Bernardo Sousa volta a ser o único português com presença assegurada numa etapa do WRC2, no caso, o Rali da Sardenha onde em 2014 disputou os primeiros lugares.
Este ano, contudo, o facto de ter ainda poucos quilómetros de Mundial poderá afetar-lhe a performance, mas novamente ao volante do Peugeot 208 T16 da equipa espanhola ACSM, o madeirense partirá em busca de um bom resultado.

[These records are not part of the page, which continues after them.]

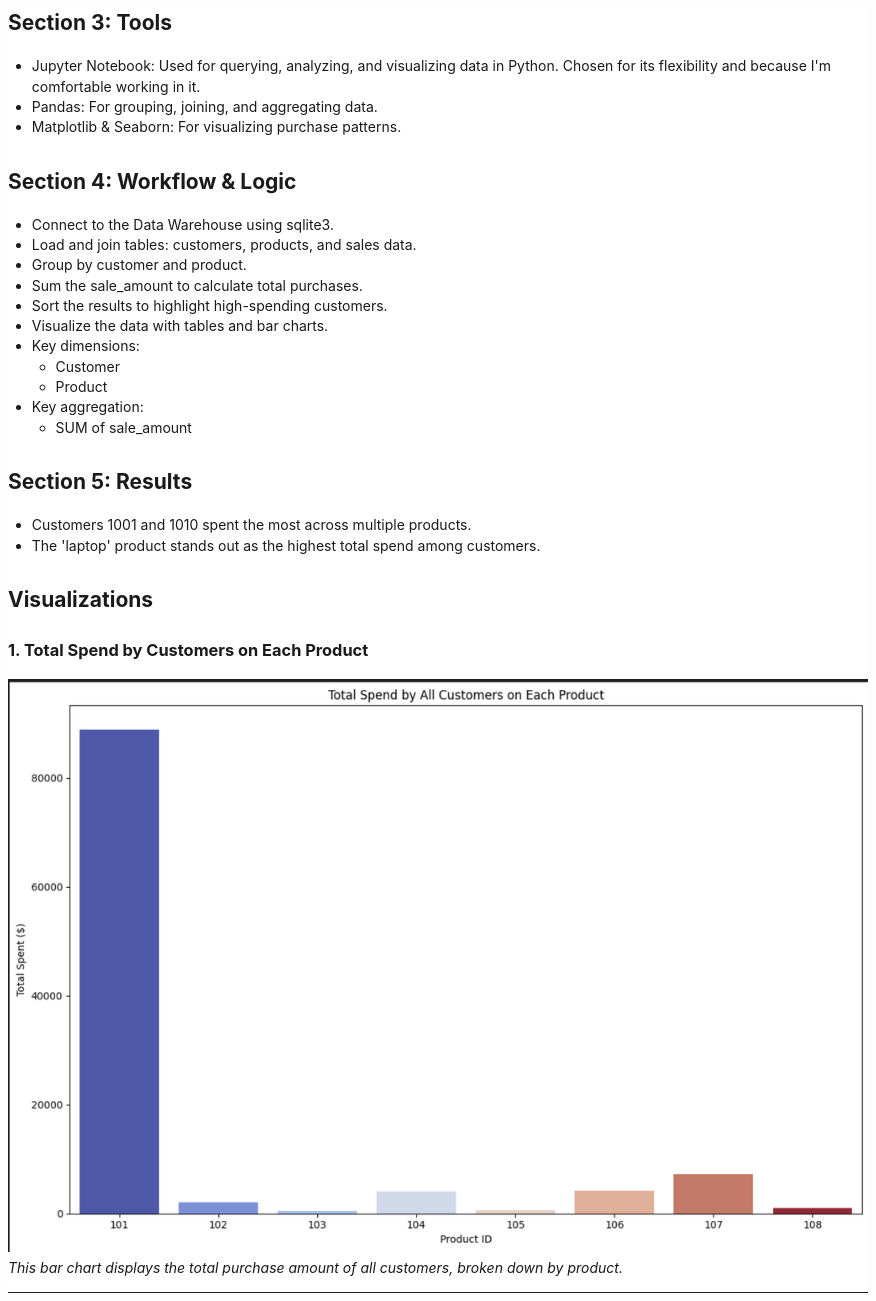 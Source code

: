 ## Section 3: Tools
- Jupyter Notebook: Used for querying, analyzing, and visualizing data in Python. Chosen for its flexibility and because I'm comfortable working in it.
- Pandas: For grouping, joining, and aggregating data.
- Matplotlib & Seaborn: For visualizing purchase patterns.

## Section 4: Workflow & Logic
- Connect to the Data Warehouse using sqlite3.
- Load and join tables: customers, products, and sales data.
- Group by customer and product.
- Sum the sale_amount to calculate total purchases.
- Sort the results to highlight high-spending customers.
- Visualize the data with tables and bar charts.
- Key dimensions:
  - Customer
  - Product
- Key aggregation:
  - SUM of sale_amount

## Section 5: Results
- Customers 1001 and 1010 spent the most across multiple products.
- The 'laptop' product stands out as the highest total spend among customers.

##  Visualizations

### 1. Total Spend by Customers on Each Product  
![Total Spend by Customer on Each Product](screenshots/bar_total_spend_by_customer_and_product.png)  
_This bar chart displays the total purchase amount of all customers, broken down by product._

---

Nas suas palavras, “é um rali que tem um sabor agri-doce para mim porque o ano passado disputamos os lugares da frente e chegámos a estar em segundo, mas de sexta para sábado fui dormir e acordei em quinto! Sei que temos uma boa base de notas nos troços do ano passado, mas também sei que é um rali muito duro em que há muita estratégia de gerir o material, até porque não há assistências completas, com os troços a ficarem longe da base do rali (pelo que só podemos mudar as peças que levarmos dentro do carro, o que implica aumentar o peso, caso se aumente o número de peças a levar, tal como se opte por levar dois pneus suplentes em vez de um). Tudo junto faz com que haja muita estratégia em jogo. É um rali mais de sobrevivência do que de velocidade pura”.
Em relação ao 208 T16, o madeirense revela “alguma apreensão quanto à sua fiabilidade pois só nos foram prometidas melhorias a nível de motor para o Rali da Polónia”.